» EXERCISE DETAILS: Below are the records; pull every line that includes "processed".

================

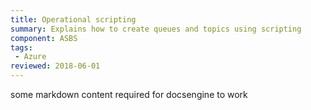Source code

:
```yaml
---
title: Operational scripting
summary: Explains how to create queues and topics using scripting
component: ASBS
tags:
 - Azure
reviewed: 2018-06-01
---
```


some markdown content required for docsengine to work
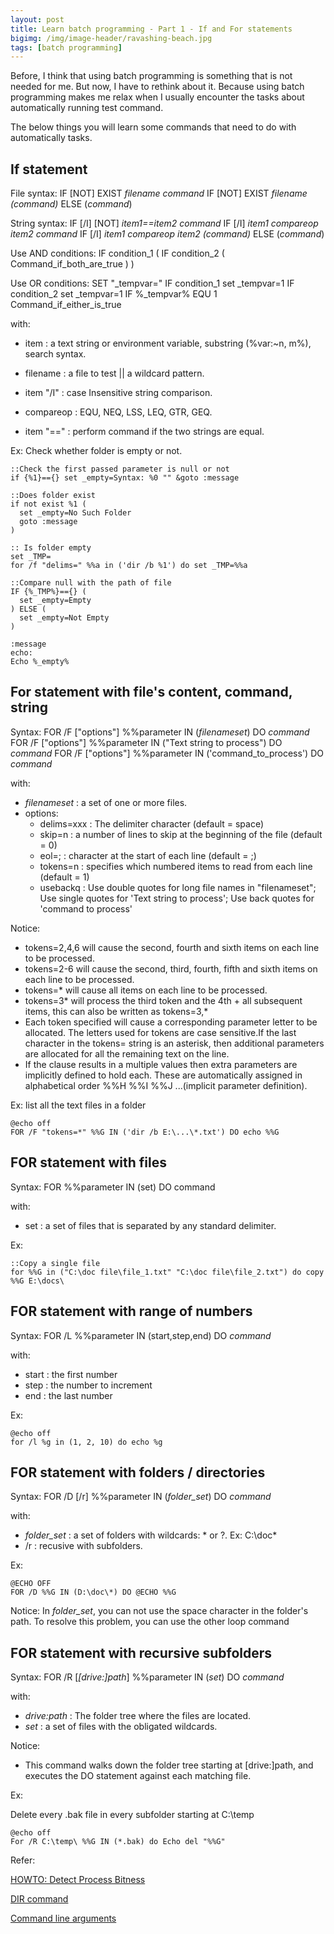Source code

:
 ```yaml
---
layout: post
title: Learn batch programming - Part 1 - If and For statements
bigimg: /img/image-header/ravashing-beach.jpg
tags: [batch programming]
---
```


Before, I think that using batch programming is something that is not needed for me. But now, I have to rethink about it. Because using batch programming makes me relax when I usually encounter the tasks about automatically running test command. 

The below things you will learn some commands that need to do with automatically tasks.

## If statement

File syntax: 
    IF [NOT] EXIST *filename command* 
    IF [NOT] EXIST *filename (command)* ELSE (*command*)

String syntax: 
    IF [/I] [NOT] *item1==item2 command*
    IF [/I] *item1 compareop item2 command*
    IF [/I] *item1 compareop item2 (command)* ELSE (*command*)

Use AND conditions:
    IF condition_1 (
      IF condition_2 (
        Command_if_both_are_true
      )
    )

Use OR conditions:
    SET "_tempvar="
    IF condition_1 set _tempvar=1
    IF condition_2 set _tempvar=1
    IF %_tempvar% EQU 1 Command_if_either_is_true


with: 
  * item : a text string or environment variable, substring (%var:~n, m%), search syntax.

  * filename : a file to test || a wildcard pattern.

  * item "/I" : case Insensitive string comparison.

  * compareop : EQU, NEQ, LSS, LEQ,  GTR, GEQ.

  * item "==" : perform command if the two strings are equal.

Ex: Check whether folder is empty or not.

```
::Check the first passed parameter is null or not
if {%1}=={} set _empty=Syntax: %0 "" &goto :message

::Does folder exist
if not exist %1 (
  set _empty=No Such Folder
  goto :message
)

:: Is folder empty
set _TMP=
for /f "delims=" %%a in ('dir /b %1') do set _TMP=%%a

::Compare null with the path of file
IF {%_TMP%}=={} (
  set _empty=Empty
) ELSE (
  set _empty=Not Empty
)

:message
echo:
Echo %_empty%
```

## For statement with file's content, command, string

Syntax: 
    FOR /F ["options"] %%parameter IN (*filenameset*) DO *command*
    FOR /F ["options"] %%parameter IN ("Text string to process") DO *command*
    FOR /F ["options"] %%parameter IN ('command_to_process') DO *command*

with: 
  - *filenameset* : a set of one or more files.
  - options: 
    - delims=xxx : The delimiter character (default = space)
    - skip=n : a number of lines to skip at the beginning of the file (default = 0)
    - eol=; : character at the start of each line (default = ;)
    - tokens=n : specifies which numbered items to read from each line (default = 1)
    - usebackq : Use double quotes for long file names in "filenameset"; Use single quotes for 'Text string to process'; Use back quotes for 'command to process'

Notice: 
- tokens=2,4,6 will cause the second, fourth and sixth items on each line to be processed.
- tokens=2-6 will cause the second, third, fourth, fifth and sixth items on each line to be processed.
- tokens=* will cause all items on each line to be processed.
- tokens=3* will process the third token and the 4th + all subsequent items, this can also be written as tokens=3,*
- Each token specified will cause a corresponding parameter letter to be allocated. The letters used for tokens are case sensitive.If the last character in the tokens= string is an asterisk, then additional parameters are allocated for all the remaining text on the line.
- If the clause results in a multiple values then extra parameters are implicitly defined to hold each. These are automatically assigned in alphabetical order %%H %%I %%J ...(implicit parameter definition).

Ex: list all the text files in a folder

```
@echo off
FOR /F "tokens=*" %%G IN ('dir /b E:\...\*.txt') DO echo %%G
```


## FOR statement with files

Syntax: 
    FOR %%parameter IN (set) DO command

with: 
  - set : a set of files that is separated by any standard delimiter.

Ex: 

```
::Copy a single file
for %%G in ("C:\doc file\file_1.txt" "C:\doc file\file_2.txt") do copy %%G E:\docs\
```


## FOR statement with range of numbers

Syntax: 
    FOR /L %%parameter IN (start,step,end) DO *command*

with: 
  - start : the first number
  - step : the number to increment
  - end : the last number

Ex: 

```
@echo off 
for /l %g in (1, 2, 10) do echo %g
```


## FOR statement with folders / directories

Syntax: 
    FOR /D [/r] %%parameter IN (*folder_set*) DO *command*

with: 
  - *folder_set* : a set of folders with wildcards: * or ?. Ex: C:\doc\*
  - /r : recusive with subfolders.

Ex: 

```
@ECHO OFF 
FOR /D %%G IN (D:\doc\*) DO @ECHO %%G
```

Notice: In *folder_set*, you can not use the space character in the folder's path. To resolve this problem, you can use the other loop command

## FOR statement with recursive subfolders

Syntax: 
    FOR /R [*[drive:]path*] %%parameter IN (*set*) DO *command*

with:
  - *drive:path*  : The folder tree where the files are located.
  - *set* : a set of files with the obligated wildcards.

Notice: 
- This command walks down the folder tree starting at [drive:]path, and executes the DO statement against each matching file.


Ex: 

Delete every .bak file in every subfolder starting at C:\temp

```
@echo off
For /R C:\temp\ %%G IN (*.bak) do Echo del "%%G"
```


Refer: 

[HOWTO: Detect Process Bitness](https://blogs.msdn.microsoft.com/david.wang/2006/03/27/howto-detect-process-bitness/)

[DIR command](https://ss64.com/nt/dir.html)

[Command line arguments](https://ss64.com/nt/syntax-args.html)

================

» YOUR RESPONSE:
- tokens=2,4,6 will cause the second, fourth and sixth items on each line to be processed.
- tokens=2-6 will cause the second, third, fourth, fifth and sixth items on each line to be processed.
- tokens=* will cause all items on each line to be processed.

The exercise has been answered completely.